Karan Sharma

Testing Open File Descriptors Limit in Golang

1 minutes (366 words)

I wanted a quick way to test if ulimit -n (max number of open files per process) works or not.

This Go snippet creates n files and opens them. It prints the underlyng File Descriptor ID but doesn’t close the file handle.

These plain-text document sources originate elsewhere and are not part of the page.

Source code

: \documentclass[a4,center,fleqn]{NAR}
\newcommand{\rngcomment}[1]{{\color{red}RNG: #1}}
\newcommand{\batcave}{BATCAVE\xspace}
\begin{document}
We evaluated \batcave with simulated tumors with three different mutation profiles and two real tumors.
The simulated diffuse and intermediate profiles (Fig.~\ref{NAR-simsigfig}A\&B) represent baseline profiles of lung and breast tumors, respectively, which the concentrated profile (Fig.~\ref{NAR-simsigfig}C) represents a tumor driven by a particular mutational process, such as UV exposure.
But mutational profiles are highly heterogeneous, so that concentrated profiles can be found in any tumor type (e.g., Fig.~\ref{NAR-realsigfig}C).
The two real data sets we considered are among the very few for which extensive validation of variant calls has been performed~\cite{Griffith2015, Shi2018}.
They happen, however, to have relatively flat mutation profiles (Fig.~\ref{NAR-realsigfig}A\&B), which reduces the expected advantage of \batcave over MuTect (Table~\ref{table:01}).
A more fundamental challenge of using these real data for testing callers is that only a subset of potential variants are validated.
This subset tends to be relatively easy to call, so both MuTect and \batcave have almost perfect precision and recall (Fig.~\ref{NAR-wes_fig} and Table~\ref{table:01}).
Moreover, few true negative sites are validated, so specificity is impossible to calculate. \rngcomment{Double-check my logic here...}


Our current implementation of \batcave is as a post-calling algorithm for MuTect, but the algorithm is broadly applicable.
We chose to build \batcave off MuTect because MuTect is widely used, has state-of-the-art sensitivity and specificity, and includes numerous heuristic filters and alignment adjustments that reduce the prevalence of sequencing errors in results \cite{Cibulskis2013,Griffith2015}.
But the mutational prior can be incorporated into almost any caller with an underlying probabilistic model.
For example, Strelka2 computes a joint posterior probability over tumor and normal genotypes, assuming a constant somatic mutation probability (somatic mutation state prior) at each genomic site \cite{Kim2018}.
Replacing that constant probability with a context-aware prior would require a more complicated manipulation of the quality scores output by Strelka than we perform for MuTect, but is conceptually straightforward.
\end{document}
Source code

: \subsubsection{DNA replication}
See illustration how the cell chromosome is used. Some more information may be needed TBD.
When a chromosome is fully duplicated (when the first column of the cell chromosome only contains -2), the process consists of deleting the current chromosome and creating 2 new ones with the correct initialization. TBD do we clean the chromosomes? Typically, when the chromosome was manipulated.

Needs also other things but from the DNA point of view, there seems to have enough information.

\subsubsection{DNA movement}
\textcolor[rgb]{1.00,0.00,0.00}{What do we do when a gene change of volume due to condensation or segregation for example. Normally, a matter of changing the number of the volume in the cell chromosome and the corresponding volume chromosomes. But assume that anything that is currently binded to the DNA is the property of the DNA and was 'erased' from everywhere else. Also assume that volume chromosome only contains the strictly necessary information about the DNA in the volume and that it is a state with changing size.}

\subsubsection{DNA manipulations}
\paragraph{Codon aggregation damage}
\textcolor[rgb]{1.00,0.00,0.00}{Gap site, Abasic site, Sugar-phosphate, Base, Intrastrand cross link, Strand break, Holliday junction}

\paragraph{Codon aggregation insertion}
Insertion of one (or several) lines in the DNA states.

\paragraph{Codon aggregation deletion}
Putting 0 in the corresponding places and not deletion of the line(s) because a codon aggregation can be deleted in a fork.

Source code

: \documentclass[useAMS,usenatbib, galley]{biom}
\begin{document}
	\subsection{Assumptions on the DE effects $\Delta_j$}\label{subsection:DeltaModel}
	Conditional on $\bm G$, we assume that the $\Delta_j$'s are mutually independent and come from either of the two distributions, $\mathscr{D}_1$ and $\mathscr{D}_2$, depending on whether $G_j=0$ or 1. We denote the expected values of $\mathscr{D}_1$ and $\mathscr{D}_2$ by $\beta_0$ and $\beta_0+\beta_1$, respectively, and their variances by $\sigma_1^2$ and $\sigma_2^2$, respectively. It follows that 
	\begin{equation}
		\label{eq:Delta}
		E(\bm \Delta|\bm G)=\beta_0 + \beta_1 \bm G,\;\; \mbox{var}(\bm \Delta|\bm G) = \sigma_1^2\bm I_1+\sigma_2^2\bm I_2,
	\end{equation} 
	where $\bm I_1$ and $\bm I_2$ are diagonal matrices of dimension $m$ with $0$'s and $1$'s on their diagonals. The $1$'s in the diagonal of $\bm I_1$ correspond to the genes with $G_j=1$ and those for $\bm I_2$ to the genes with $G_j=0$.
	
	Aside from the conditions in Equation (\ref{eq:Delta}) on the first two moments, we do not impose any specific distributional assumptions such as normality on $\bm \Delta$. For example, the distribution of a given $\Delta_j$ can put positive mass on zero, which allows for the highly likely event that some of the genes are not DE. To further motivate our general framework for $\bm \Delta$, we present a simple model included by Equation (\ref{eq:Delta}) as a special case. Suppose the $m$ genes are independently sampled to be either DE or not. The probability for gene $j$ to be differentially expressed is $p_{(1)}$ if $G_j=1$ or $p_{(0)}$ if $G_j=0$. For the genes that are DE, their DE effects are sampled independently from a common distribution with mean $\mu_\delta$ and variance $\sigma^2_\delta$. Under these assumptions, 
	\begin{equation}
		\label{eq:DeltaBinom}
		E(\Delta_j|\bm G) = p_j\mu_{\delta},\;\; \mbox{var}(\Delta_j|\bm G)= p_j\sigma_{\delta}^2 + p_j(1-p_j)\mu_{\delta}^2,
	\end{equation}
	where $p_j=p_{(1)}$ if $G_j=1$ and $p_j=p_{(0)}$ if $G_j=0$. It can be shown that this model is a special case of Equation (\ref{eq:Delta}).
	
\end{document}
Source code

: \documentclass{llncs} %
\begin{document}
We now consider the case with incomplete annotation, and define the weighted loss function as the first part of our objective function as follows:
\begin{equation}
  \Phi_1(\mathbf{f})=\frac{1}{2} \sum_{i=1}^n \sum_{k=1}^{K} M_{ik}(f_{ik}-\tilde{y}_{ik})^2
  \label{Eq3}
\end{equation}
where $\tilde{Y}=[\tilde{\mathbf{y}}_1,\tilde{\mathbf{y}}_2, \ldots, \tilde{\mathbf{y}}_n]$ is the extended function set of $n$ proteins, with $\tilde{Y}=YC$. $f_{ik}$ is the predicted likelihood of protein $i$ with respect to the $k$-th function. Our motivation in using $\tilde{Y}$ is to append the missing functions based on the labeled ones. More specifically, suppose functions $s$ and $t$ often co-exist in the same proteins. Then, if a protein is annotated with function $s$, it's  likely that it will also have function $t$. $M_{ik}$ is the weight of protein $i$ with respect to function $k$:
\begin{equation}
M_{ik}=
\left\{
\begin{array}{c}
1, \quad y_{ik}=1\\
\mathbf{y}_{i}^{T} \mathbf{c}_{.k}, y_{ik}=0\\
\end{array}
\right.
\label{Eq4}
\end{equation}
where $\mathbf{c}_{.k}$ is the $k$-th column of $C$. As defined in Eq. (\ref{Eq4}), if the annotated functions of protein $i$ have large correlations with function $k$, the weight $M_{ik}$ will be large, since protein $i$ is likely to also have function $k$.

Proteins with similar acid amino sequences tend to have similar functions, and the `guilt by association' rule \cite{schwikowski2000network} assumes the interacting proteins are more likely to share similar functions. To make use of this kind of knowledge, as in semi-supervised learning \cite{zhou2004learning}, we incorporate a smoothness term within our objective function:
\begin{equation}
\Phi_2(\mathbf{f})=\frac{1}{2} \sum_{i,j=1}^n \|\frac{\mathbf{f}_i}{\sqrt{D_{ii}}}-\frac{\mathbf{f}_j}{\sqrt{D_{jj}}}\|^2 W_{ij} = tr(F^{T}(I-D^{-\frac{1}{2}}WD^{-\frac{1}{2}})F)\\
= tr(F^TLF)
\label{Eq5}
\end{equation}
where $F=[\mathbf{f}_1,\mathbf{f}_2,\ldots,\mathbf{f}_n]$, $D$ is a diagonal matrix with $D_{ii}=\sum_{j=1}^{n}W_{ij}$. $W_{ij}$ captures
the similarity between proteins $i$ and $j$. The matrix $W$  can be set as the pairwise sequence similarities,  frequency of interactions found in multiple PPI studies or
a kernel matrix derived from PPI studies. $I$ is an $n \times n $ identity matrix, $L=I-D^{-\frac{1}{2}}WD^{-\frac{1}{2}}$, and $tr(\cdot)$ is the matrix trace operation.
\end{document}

This way we can test the max number of open files this Go program can ever create:

🔗Running

package main

import (
	"fmt"
	"os"
)

var (
	FILES_TO_OPEN = 99999
)

func main() {
	fmt.Println("writing")
	for i := 1; i < FILES_TO_OPEN; i++ {
		fdF, err := os.Create(fmt.Sprintf("/tmp/fd_go%d.txt", i))
		if err != nil {
			panic(err)
		}
		_, err = fdF.Write([]byte("a"))
		if err != nil {
			panic(err)
		}
		fdF.Close()
	}
	fmt.Println("opening")
	for i := 1; i < FILES_TO_OPEN; i++ {
		fdF, err := os.Open(fmt.Sprintf("/tmp/fd_go%d.txt", i))
		if err != nil {
			panic(err)
		}
		fmt.Println(fdF.Fd())
	}
}

🔗Exceeding the Limit

If you exceed the limit, it’ll give an error like:

1018
1019
1020
1021
1022
1023
panic: open /tmp/fd_go1018.txt: too many open files

goroutine 1 [running]:
main.main()
	/home/karan/Code/Infra/fd-test/main.go:29 +0x286
exit status 2

In my host ulimit -n was set to 1024, so it failed to create more files than that.